> WHAT IS BEING ASKED
Nothing but an exact repetition of the entries should appear in the answer.

[Start of section]

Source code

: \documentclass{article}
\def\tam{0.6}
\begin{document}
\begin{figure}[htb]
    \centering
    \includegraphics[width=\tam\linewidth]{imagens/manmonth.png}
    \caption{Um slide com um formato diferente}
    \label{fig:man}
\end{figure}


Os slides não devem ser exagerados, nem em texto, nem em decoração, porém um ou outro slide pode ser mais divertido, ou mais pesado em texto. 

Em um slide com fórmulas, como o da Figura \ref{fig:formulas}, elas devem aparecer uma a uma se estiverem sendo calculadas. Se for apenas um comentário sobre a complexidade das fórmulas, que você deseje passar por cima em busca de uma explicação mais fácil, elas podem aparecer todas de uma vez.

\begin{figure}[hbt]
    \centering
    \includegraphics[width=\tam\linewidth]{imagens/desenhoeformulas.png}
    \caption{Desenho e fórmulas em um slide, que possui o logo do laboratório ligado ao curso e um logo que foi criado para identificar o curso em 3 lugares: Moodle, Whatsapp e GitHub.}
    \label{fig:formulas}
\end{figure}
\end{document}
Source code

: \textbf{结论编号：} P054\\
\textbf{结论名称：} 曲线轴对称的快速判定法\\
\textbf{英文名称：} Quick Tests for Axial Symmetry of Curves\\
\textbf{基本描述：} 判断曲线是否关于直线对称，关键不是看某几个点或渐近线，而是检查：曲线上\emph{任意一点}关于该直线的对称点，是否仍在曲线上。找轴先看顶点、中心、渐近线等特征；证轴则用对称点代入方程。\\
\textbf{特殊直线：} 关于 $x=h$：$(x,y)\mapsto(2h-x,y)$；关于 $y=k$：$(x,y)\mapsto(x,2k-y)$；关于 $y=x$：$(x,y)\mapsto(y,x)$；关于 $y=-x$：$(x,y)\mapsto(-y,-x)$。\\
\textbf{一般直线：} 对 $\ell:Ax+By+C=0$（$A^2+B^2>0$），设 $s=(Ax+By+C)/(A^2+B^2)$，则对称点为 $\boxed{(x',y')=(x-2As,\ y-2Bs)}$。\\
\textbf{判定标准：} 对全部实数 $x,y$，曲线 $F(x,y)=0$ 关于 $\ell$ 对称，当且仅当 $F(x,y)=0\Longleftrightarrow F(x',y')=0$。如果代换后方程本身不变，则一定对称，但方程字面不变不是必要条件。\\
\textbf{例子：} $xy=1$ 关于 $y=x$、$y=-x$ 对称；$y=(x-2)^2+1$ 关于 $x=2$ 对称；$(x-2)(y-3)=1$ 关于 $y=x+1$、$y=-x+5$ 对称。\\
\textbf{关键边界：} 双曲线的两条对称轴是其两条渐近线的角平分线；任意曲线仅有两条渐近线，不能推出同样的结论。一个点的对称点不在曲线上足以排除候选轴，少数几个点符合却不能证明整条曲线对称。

[End of section]

> RESULT FOR THIS TASK
Source code

: \documentclass{article}
\def\tam{0.6}
\begin{document}
\begin{figure}[htb]
    \centering
    \includegraphics[width=\tam\linewidth]{imagens/manmonth.png}
    \caption{Um slide com um formato diferente}
    \label{fig:man}
\end{figure}


Os slides não devem ser exagerados, nem em texto, nem em decoração, porém um ou outro slide pode ser mais divertido, ou mais pesado em texto. 

Em um slide com fórmulas, como o da Figura \ref{fig:formulas}, elas devem aparecer uma a uma se estiverem sendo calculadas. Se for apenas um comentário sobre a complexidade das fórmulas, que você deseje passar por cima em busca de uma explicação mais fácil, elas podem aparecer todas de uma vez.

\begin{figure}[hbt]
    \centering
    \includegraphics[width=\tam\linewidth]{imagens/desenhoeformulas.png}
    \caption{Desenho e fórmulas em um slide, que possui o logo do laboratório ligado ao curso e um logo que foi criado para identificar o curso em 3 lugares: Moodle, Whatsapp e GitHub.}
    \label{fig:formulas}
\end{figure}
\end{document}
Source code

: \textbf{结论编号：} P054\\
\textbf{结论名称：} 曲线轴对称的快速判定法\\
\textbf{英文名称：} Quick Tests for Axial Symmetry of Curves\\
\textbf{基本描述：} 判断曲线是否关于直线对称，关键不是看某几个点或渐近线，而是检查：曲线上\emph{任意一点}关于该直线的对称点，是否仍在曲线上。找轴先看顶点、中心、渐近线等特征；证轴则用对称点代入方程。\\
\textbf{特殊直线：} 关于 $x=h$：$(x,y)\mapsto(2h-x,y)$；关于 $y=k$：$(x,y)\mapsto(x,2k-y)$；关于 $y=x$：$(x,y)\mapsto(y,x)$；关于 $y=-x$：$(x,y)\mapsto(-y,-x)$。\\
\textbf{一般直线：} 对 $\ell:Ax+By+C=0$（$A^2+B^2>0$），设 $s=(Ax+By+C)/(A^2+B^2)$，则对称点为 $\boxed{(x',y')=(x-2As,\ y-2Bs)}$。\\
\textbf{判定标准：} 对全部实数 $x,y$，曲线 $F(x,y)=0$ 关于 $\ell$ 对称，当且仅当 $F(x,y)=0\Longleftrightarrow F(x',y')=0$。如果代换后方程本身不变，则一定对称，但方程字面不变不是必要条件。\\
\textbf{例子：} $xy=1$ 关于 $y=x$、$y=-x$ 对称；$y=(x-2)^2+1$ 关于 $x=2$ 对称；$(x-2)(y-3)=1$ 关于 $y=x+1$、$y=-x+5$ 对称。\\
\textbf{关键边界：} 双曲线的两条对称轴是其两条渐近线的角平分线；任意曲线仅有两条渐近线，不能推出同样的结论。一个点的对称点不在曲线上足以排除候选轴，少数几个点符合却不能证明整条曲线对称。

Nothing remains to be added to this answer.